De Piniés’s organisation is a consortium of companies that delivers microinsurance solutions to underserved populations. In 2018 it developed a parametric weather protection programme for smallholder coffee farmers in Colombia.
“As the associated costs of climate-related risks have increased, there’s far more demand for efficient products that can absorb the inefficiencies and offer an overall affordable product despite the increase in risk,” he said.
“On the supply side, what we’re seeing is much more demand for efficiencies, for integrations, for automation. Parametric insurance lends itself to this very nicely because we can have a platform with APIs that third parties can consume and use to automate the experience and the customer journey. That is how we’re seeing parametric evolve as an asset.”
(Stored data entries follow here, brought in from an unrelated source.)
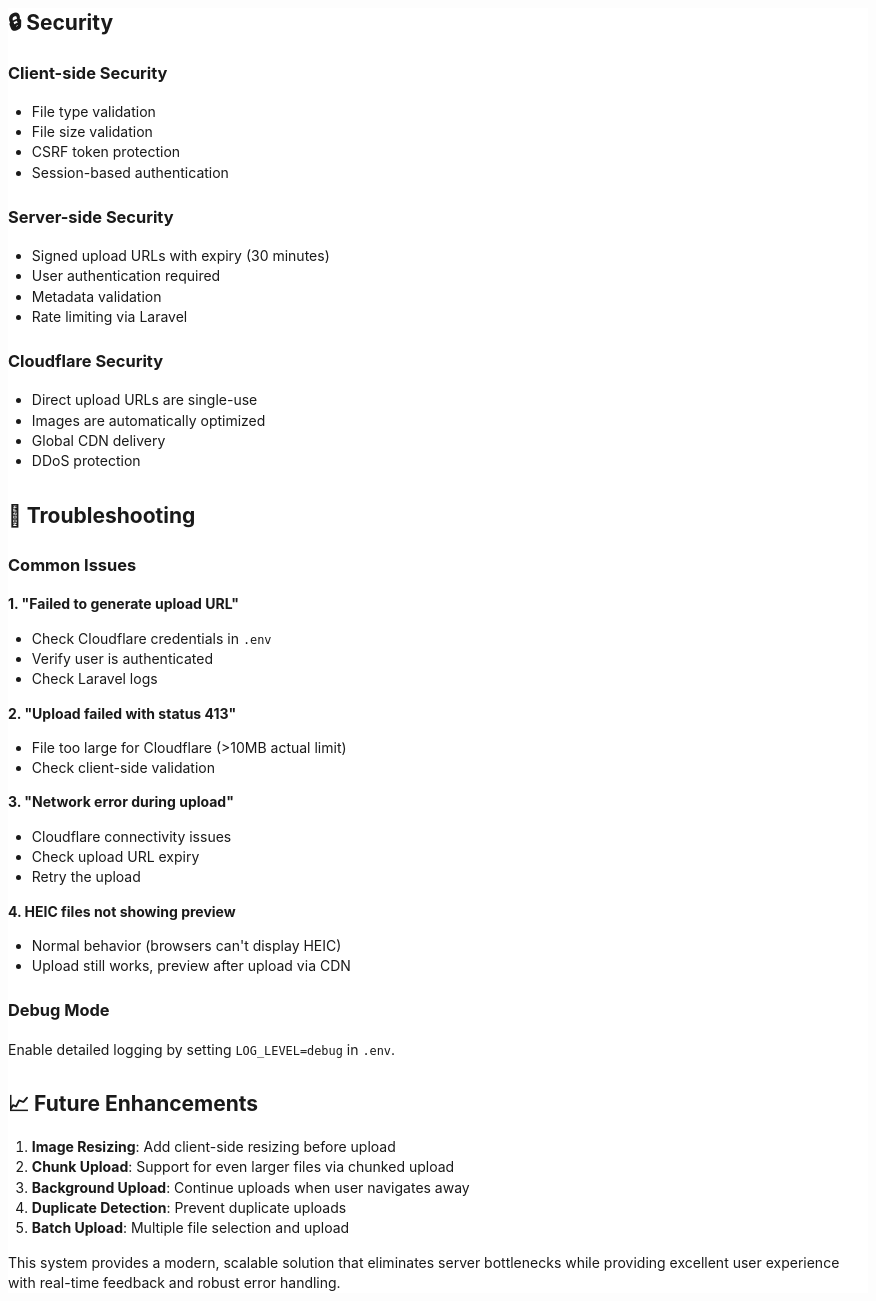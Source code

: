 ## 🔒 Security

### Client-side Security
- File type validation
- File size validation  
- CSRF token protection
- Session-based authentication

### Server-side Security
- Signed upload URLs with expiry (30 minutes)
- User authentication required
- Metadata validation
- Rate limiting via Laravel

### Cloudflare Security
- Direct upload URLs are single-use
- Images are automatically optimized
- Global CDN delivery
- DDoS protection

## 🐛 Troubleshooting

### Common Issues

**1. "Failed to generate upload URL"**
- Check Cloudflare credentials in `.env`
- Verify user is authenticated
- Check Laravel logs

**2. "Upload failed with status 413"**
- File too large for Cloudflare (>10MB actual limit)
- Check client-side validation

**3. "Network error during upload"**
- Cloudflare connectivity issues
- Check upload URL expiry
- Retry the upload

**4. HEIC files not showing preview**
- Normal behavior (browsers can't display HEIC)
- Upload still works, preview after upload via CDN

### Debug Mode
Enable detailed logging by setting `LOG_LEVEL=debug` in `.env`.

## 📈 Future Enhancements

1. **Image Resizing**: Add client-side resizing before upload
2. **Chunk Upload**: Support for even larger files via chunked upload
3. **Background Upload**: Continue uploads when user navigates away
4. **Duplicate Detection**: Prevent duplicate uploads
5. **Batch Upload**: Multiple file selection and upload

This system provides a modern, scalable solution that eliminates server bottlenecks while providing excellent user experience with real-time feedback and robust error handling.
Cohen said that there is more demand for “lean, efficient, clear and transparent processes”, which is a sweet spot for parametric products.
“In terms of geography, parametric innovation is universal,” she said. Her Parametrix Insurance business insures losses from cloud outages, such as the AWS outages in 2021 and 2022, and it has most recently been responding to the Microsoft Azure outage in January 2023.
“Everyone’s looking for comfort, efficiency and simplicity from all types of services. From our perspective, the cloud data centres are spread globally, so you have hundreds of them all across the world. If some of those go down, clients across the globe are disrupted.
“For example, the Microsoft Azure outage affected multiple regions and multiple services,” Cohen explained.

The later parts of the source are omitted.